• _Directions_
Your response should reproduce every line of the entries that contains the word "hours".

• _Available data_
------------------------
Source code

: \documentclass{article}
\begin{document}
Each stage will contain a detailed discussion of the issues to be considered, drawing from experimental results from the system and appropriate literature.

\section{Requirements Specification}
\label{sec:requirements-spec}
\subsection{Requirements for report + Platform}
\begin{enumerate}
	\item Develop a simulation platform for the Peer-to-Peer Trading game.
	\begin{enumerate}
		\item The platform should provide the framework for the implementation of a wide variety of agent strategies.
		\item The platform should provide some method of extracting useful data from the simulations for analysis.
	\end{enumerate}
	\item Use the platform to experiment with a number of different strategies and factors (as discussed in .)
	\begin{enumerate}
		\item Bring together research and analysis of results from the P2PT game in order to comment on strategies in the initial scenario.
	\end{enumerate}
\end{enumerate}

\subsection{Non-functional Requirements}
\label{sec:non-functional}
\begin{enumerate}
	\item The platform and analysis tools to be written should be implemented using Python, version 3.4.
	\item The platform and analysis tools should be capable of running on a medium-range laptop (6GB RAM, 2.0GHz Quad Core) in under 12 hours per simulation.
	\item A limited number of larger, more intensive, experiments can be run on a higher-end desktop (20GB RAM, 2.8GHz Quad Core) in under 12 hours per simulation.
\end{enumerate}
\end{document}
------------------------
• _Result for this task_
	\item The platform and analysis tools should be capable of running on a medium-range laptop (6GB RAM, 2.0GHz Quad Core) in under 12 hours per simulation.
	\item A limited number of larger, more intensive, experiments can be run on a higher-end desktop (20GB RAM, 2.8GHz Quad Core) in under 12 hours per simulation.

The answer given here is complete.